10 years later, after he facing the guilt of this episode and is own struggle for identity as a man and as a musician, he begins to identify with his mother. He’s not so perfect, and in many ways, his faith in his future music career is about as well grounded in reality as his mother’s dream of a mansion in the sky. He’s thinking about her, and the first two lines of the song pop in his head. He looks up and sees his mama in a rocking chair laughing. “It’s alright” she said. Within an hour the song was written. Harvey described it like automatic writing. The song literally composed itself in the presence of the ghost of his mother.
This was a song that I always liked, but when I heard the real story, it gutted me. It’s hard to believe Tanya Tucker was only 13 when she recorded it. It was written by Alex Harvey, about his mama, Dawn. Harvey said “My mother had come from the Mississippi Delta and she always lived her life as if she had a suitcase in her hand but nowhere to put it down.” The lyrics describe her through the character of “Delta” Dawn who regularly "walks downtown with a suitcase in her hand / looking for a mysterious dark haired man" and she says will be taking her "to his mansion in the sky." It is implied that the man is Alex’s father. Considering Alex was a precocious musical talent, televised at 15, it is reasonable to assume Dawn had a reason to believe Alex would be talented musically, and invested in her son’s musical education from an early age. Perhaps the mysterious stranger was a musician.
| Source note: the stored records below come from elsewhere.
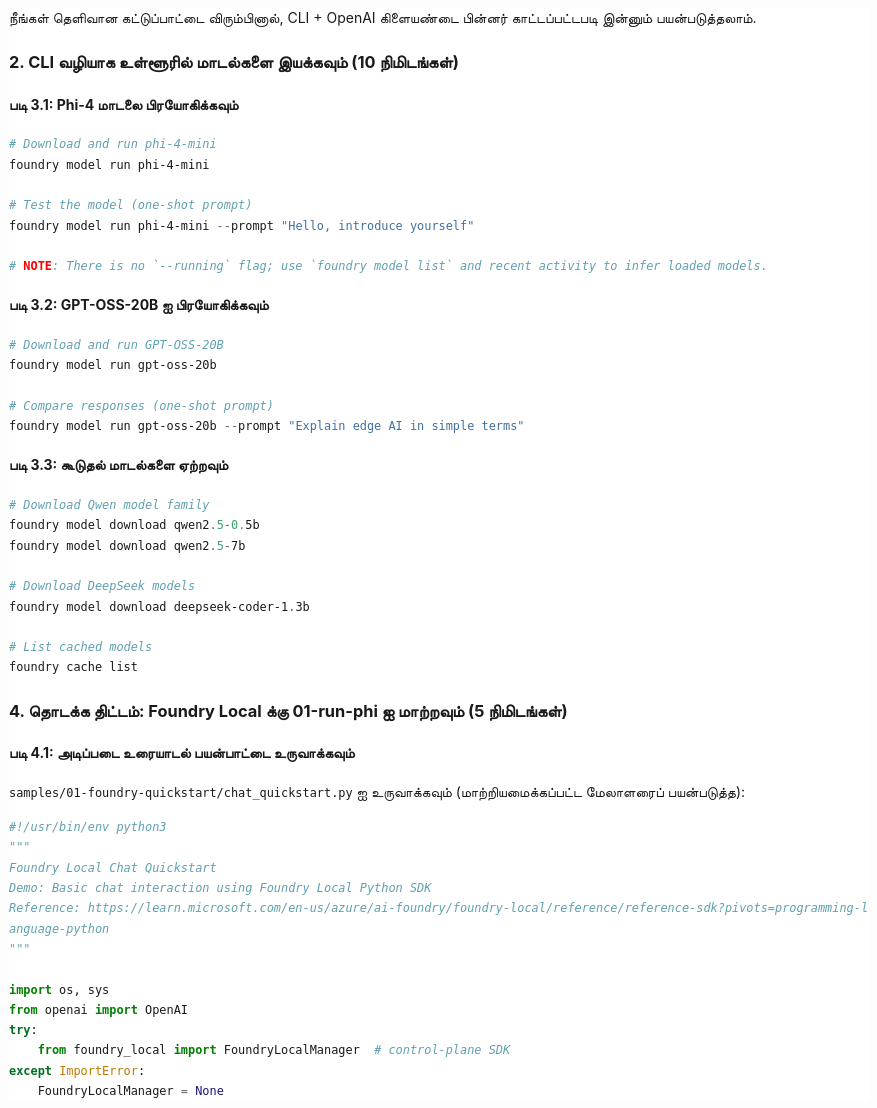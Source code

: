 நீங்கள் தெளிவான கட்டுப்பாட்டை விரும்பினால், CLI + OpenAI கிளையண்டை பின்னர் காட்டப்பட்டபடி இன்னும் பயன்படுத்தலாம்.

### 2. CLI வழியாக உள்ளூரில் மாடல்களை இயக்கவும் (10 நிமிடங்கள்)

#### படி 3.1: Phi-4 மாடலை பிரயோகிக்கவும்

```powershell
# Download and run phi-4-mini
foundry model run phi-4-mini

# Test the model (one-shot prompt)
foundry model run phi-4-mini --prompt "Hello, introduce yourself"

# NOTE: There is no `--running` flag; use `foundry model list` and recent activity to infer loaded models.
```

#### படி 3.2: GPT-OSS-20B ஐ பிரயோகிக்கவும்

```powershell
# Download and run GPT-OSS-20B
foundry model run gpt-oss-20b

# Compare responses (one-shot prompt)
foundry model run gpt-oss-20b --prompt "Explain edge AI in simple terms"
```

#### படி 3.3: கூடுதல் மாடல்களை ஏற்றவும்

```powershell
# Download Qwen model family
foundry model download qwen2.5-0.5b
foundry model download qwen2.5-7b

# Download DeepSeek models
foundry model download deepseek-coder-1.3b

# List cached models
foundry cache list
```

### 4. தொடக்க திட்டம்: Foundry Local க்கு 01-run-phi ஐ மாற்றவும் (5 நிமிடங்கள்)

#### படி 4.1: அடிப்படை உரையாடல் பயன்பாட்டை உருவாக்கவும்

`samples/01-foundry-quickstart/chat_quickstart.py` ஐ உருவாக்கவும் (மாற்றியமைக்கப்பட்ட மேலாளரைப் பயன்படுத்த):

```python
#!/usr/bin/env python3
"""
Foundry Local Chat Quickstart
Demo: Basic chat interaction using Foundry Local Python SDK
Reference: https://learn.microsoft.com/en-us/azure/ai-foundry/foundry-local/reference/reference-sdk?pivots=programming-language-python
"""

import os, sys
from openai import OpenAI
try:
    from foundry_local import FoundryLocalManager  # control-plane SDK
except ImportError:
    FoundryLocalManager = None

```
She took great pride in Alex, although her social eccentricity and struggles with alcoholism gave Alex conflicted feelings about her. She was a hairdresser in his hometown of Brownsville, TN, and described her as a free spirit, almost childlike. “Folks in a small town don’t always understand people like that.” In today’s world, with heightened sensitivity to mental health issues and alcohol abuse counseling it may have been different. In 1962, in small town eyes, she was a 41 year old single mom who had a one night stand with a man from the city 15 years ago. Her dad still calls her baby, subtly implying that she has never married or left the household. The odds of this man coming back again soon are about the same as that for the Rapture, and the chorus’ refrain of “mansion in the sky” expresses a double meaning of sarcasm perhaps comparing her faith to religious obsession. But Alex was very real, and she treasured him, and Alex knew it. Alex grew up just fine, went to college, got a degree in music, and became a successful musician.
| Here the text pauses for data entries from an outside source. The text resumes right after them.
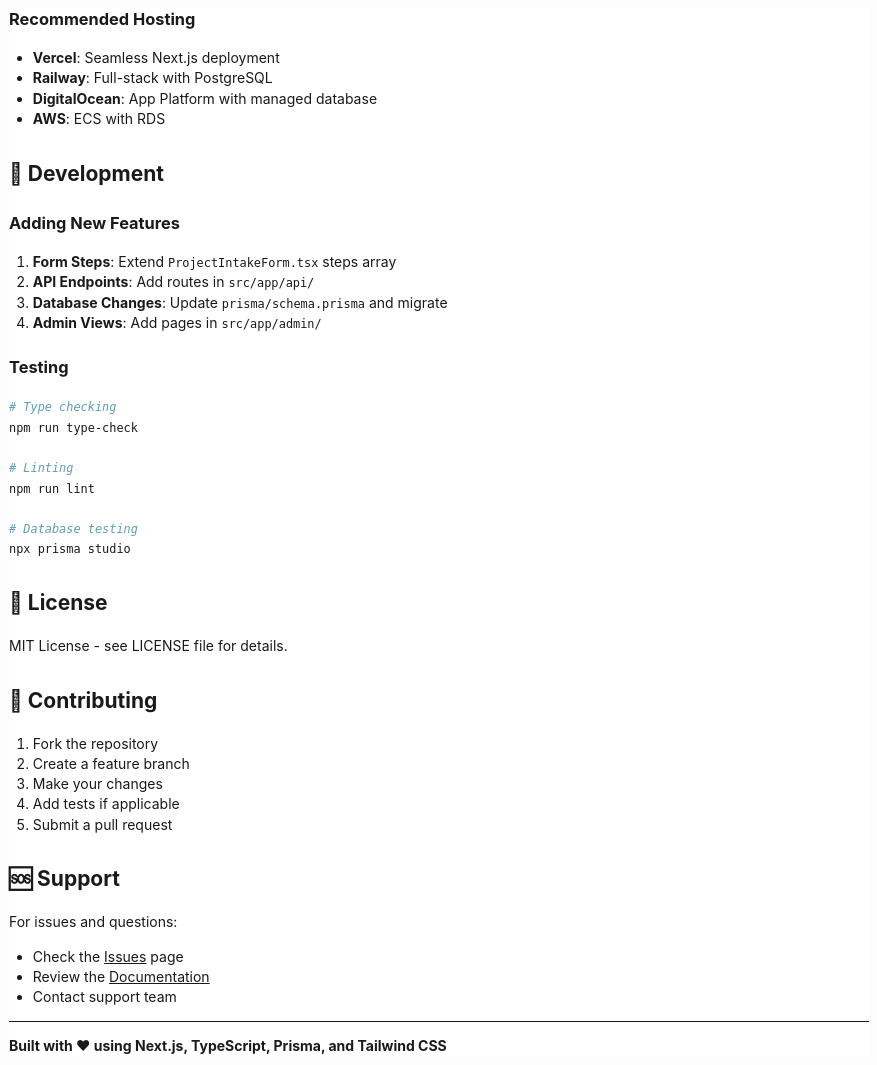 ### Recommended Hosting
- **Vercel**: Seamless Next.js deployment
- **Railway**: Full-stack with PostgreSQL
- **DigitalOcean**: App Platform with managed database
- **AWS**: ECS with RDS

## 🧪 Development

### Adding New Features
1. **Form Steps**: Extend `ProjectIntakeForm.tsx` steps array
2. **API Endpoints**: Add routes in `src/app/api/`
3. **Database Changes**: Update `prisma/schema.prisma` and migrate
4. **Admin Views**: Add pages in `src/app/admin/`

### Testing
```bash
# Type checking
npm run type-check

# Linting
npm run lint

# Database testing
npx prisma studio
```

## 📄 License

MIT License - see LICENSE file for details.

## 🤝 Contributing

1. Fork the repository
2. Create a feature branch
3. Make your changes
4. Add tests if applicable
5. Submit a pull request

## 🆘 Support

For issues and questions:
- Check the [Issues](link-to-issues) page
- Review the [Documentation](link-to-docs)
- Contact support team

---

**Built with ❤️ using Next.js, TypeScript, Prisma, and Tailwind CSS**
He wrote of the incident that led to the writing of the song. “When I was fifteen years old, I was in a band. We had just won a contest and we were going to be on a TV show in Jackson, Tennessee. My mother said she wanted to go. I told her that I thought she would embarrass me. She drank and sometimes would do things that would make me feel ashamed, so I asked her not to go that night.” She was crushed. When Harvey returned home from the taping, he discovered his mother had died in a car accident. She crashed her vehicle into a tree, and he suspected it had been a suicide.
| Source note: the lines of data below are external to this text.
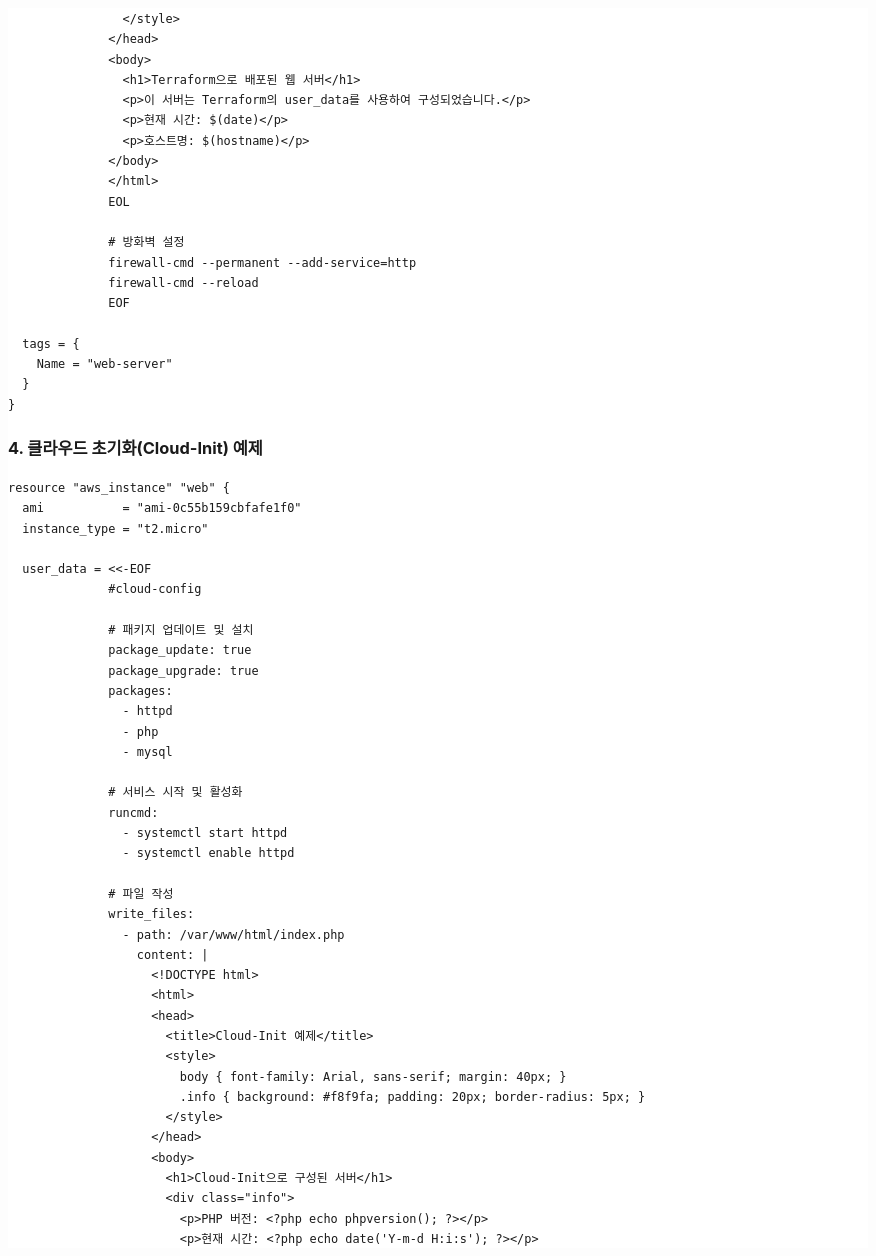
```hcl
                </style>
              </head>
              <body>
                <h1>Terraform으로 배포된 웹 서버</h1>
                <p>이 서버는 Terraform의 user_data를 사용하여 구성되었습니다.</p>
                <p>현재 시간: $(date)</p>
                <p>호스트명: $(hostname)</p>
              </body>
              </html>
              EOL
              
              # 방화벽 설정
              firewall-cmd --permanent --add-service=http
              firewall-cmd --reload
              EOF
  
  tags = {
    Name = "web-server"
  }
}
```

### 4. 클라우드 초기화(Cloud-Init) 예제

```hcl
resource "aws_instance" "web" {
  ami           = "ami-0c55b159cbfafe1f0"
  instance_type = "t2.micro"
  
  user_data = <<-EOF
              #cloud-config
              
              # 패키지 업데이트 및 설치
              package_update: true
              package_upgrade: true
              packages:
                - httpd
                - php
                - mysql
              
              # 서비스 시작 및 활성화
              runcmd:
                - systemctl start httpd
                - systemctl enable httpd
              
              # 파일 작성
              write_files:
                - path: /var/www/html/index.php
                  content: |
                    <!DOCTYPE html>
                    <html>
                    <head>
                      <title>Cloud-Init 예제</title>
                      <style>
                        body { font-family: Arial, sans-serif; margin: 40px; }
                        .info { background: #f8f9fa; padding: 20px; border-radius: 5px; }
                      </style>
                    </head>
                    <body>
                      <h1>Cloud-Init으로 구성된 서버</h1>
                      <div class="info">
                        <p>PHP 버전: <?php echo phpversion(); ?></p>
                        <p>현재 시간: <?php echo date('Y-m-d H:i:s'); ?></p>
```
10 years later, after he facing the guilt of this episode and is own struggle for identity as a man and as a musician, he begins to identify with his mother. He’s not so perfect, and in many ways, his faith in his future music career is about as well grounded in reality as his mother’s dream of a mansion in the sky. He’s thinking about her, and the first two lines of the song pop in his head. He looks up and sees his mama in a rocking chair laughing. “It’s alright” she said. Within an hour the song was written. Harvey described it like automatic writing. The song literally composed itself in the presence of the ghost of his mother.